If the team regresses or stays roughly the same, though, you can bet Holmgren will be quick to recruit his former assistant Jon Gruden to join him in the Dawg Pound.
6. Tom Cable, Oakland Raiders
Year: 2nd (full season)
Record: 9-19 (5-11 in 2009)
Granted, there is no such thing as a safe job in an organization that is subject to the whims of Al Davis.
Seriously, a coach could get axed in the middle of a 10-game winning streak because Mr. Just Win Baby had a bad dream.
But Cable’s case is particularly precarious.
Frankly, it’s remarkable he has lasted this long. All Cable has done in his coaching career is lose and stir up trouble.
In four years at Idaho, his alma mater, Cable managed an 11-35 record against the cutthroat competition of the Big West and Sun Belt conferences.
In one-and-three-quarter years at the helm of the silver and black, his winning percentage is .346, and his most memorable accomplishment (if you can call it that) is breaking the jaw of an assistant coach/alleged Davis spy.
Making matters worse, there is at least some modicum of a reason to believe that the Raiders could be successful in 2010.
The team lucked into Jason Campbell, the most reliable and proven quarterback they’ve had since Rich Gannon, and performed a bit of addition by subtraction by cutting loose Justin Fargas, which opens the door for Michael Bush and Darren McFadden to really get into a rhythm.

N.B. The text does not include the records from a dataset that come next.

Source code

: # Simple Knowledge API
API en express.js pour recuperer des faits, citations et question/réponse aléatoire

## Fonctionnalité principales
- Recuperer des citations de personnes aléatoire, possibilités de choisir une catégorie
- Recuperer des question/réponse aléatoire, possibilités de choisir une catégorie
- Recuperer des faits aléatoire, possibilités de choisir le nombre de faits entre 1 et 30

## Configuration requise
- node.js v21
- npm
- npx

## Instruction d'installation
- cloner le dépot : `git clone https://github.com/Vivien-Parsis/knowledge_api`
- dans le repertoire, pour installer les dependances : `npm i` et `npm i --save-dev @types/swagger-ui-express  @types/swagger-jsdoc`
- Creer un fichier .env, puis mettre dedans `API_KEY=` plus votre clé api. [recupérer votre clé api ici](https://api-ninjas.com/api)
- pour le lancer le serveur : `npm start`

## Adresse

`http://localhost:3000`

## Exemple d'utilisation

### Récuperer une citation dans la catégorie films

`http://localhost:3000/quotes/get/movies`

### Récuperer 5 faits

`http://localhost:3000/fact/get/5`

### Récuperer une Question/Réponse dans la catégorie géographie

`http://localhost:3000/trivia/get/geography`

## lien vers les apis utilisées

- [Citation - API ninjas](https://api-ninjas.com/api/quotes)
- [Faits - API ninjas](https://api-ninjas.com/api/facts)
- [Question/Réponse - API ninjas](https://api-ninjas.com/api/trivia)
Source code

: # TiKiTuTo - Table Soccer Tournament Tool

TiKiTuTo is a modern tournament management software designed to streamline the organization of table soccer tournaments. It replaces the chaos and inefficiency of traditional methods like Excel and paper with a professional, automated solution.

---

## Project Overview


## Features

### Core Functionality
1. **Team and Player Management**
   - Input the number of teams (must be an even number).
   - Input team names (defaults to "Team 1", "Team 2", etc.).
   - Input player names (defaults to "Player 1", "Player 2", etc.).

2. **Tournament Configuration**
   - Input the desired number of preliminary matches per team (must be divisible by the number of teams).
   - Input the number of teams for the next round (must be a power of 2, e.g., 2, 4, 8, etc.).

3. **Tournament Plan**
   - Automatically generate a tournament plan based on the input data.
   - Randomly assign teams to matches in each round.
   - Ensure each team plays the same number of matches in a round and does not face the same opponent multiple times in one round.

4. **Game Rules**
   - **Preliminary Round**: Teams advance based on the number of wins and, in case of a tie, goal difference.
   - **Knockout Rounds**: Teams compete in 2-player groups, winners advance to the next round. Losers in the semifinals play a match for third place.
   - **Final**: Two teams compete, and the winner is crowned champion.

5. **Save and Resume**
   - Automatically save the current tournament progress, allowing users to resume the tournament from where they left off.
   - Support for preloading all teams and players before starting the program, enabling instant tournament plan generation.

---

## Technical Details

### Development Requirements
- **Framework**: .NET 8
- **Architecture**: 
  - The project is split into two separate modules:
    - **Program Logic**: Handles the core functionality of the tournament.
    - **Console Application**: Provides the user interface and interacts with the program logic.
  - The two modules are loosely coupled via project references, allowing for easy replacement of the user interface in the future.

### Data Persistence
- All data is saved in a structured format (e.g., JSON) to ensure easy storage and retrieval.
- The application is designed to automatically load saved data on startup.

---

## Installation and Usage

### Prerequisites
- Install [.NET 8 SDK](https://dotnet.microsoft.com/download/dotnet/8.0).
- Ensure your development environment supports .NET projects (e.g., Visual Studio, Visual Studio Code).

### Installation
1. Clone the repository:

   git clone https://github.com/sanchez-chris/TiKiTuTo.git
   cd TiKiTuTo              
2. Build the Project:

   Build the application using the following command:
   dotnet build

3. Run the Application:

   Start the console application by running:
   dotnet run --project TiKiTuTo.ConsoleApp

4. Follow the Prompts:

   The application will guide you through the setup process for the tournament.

Plus, the AFC West is by no means daunting. San Diego has a rookie running back and serious contract issues with two offensive starters, Denver is an unknown entity that lost its most talented player, and Kansas City is, well, Kansas City.
All of which makes for a rather toasty seat for Cable.
Cable does not necessarily have to make the playoffs to keep his job (because Al Davis seems smitten with him for whatever reason), but he does have to keep the team competitive and keep his fists to himself. If he can’t manage that, Oakland will be searching for its sixth coach since Jon Gruden’s unceremonious departure after the 2001 season.
5. Wade Phillips, Dallas Cowboys
Record: 33-15 (11-5 in 2009)
Believe it or not, Phillips’ time in Dallas actually marks the most successful run of his career, which is saying something.
In three years under Phillips—who has also coached the Saints (four games in 1985), Broncos (1993 and 1994), Bills (1998, 1999, and 2000), and Atlanta (three games in 2003)—Dallas has topped a brutal NFC East twice, and won the franchise’s first playoff game since 1996.
But like Cable in Oakland, a meddling owner means that no job is ever safe in the big D—particularly when there is a perception of underachieving talent.
While this season may not necessarily be Super Bowl or bust for Phillips, well, it pretty much is.
Dallas is loaded again across the board, and there is nothing (and I literally mean nothing) that would please Jerry Jones more than watching his Cowboys play in his new $1.3 billion gift to himself.
And don’t forget that Jones has a $3 million assistant, Jason Garrett, who is waiting in the wings to take Phillips’ spot.
So really, the only thing Phillips can do to save himself is, in the immortal words of manager Lou Brown from Major League, win the whole (expletive) thing.
4. Norv Turner, San Diego Chargers
Record: 32-16 (13-3 in 2009)
It must be frustrating for Turner to find himself so high up on this list when all he has done since arriving in sunny San Diego is win.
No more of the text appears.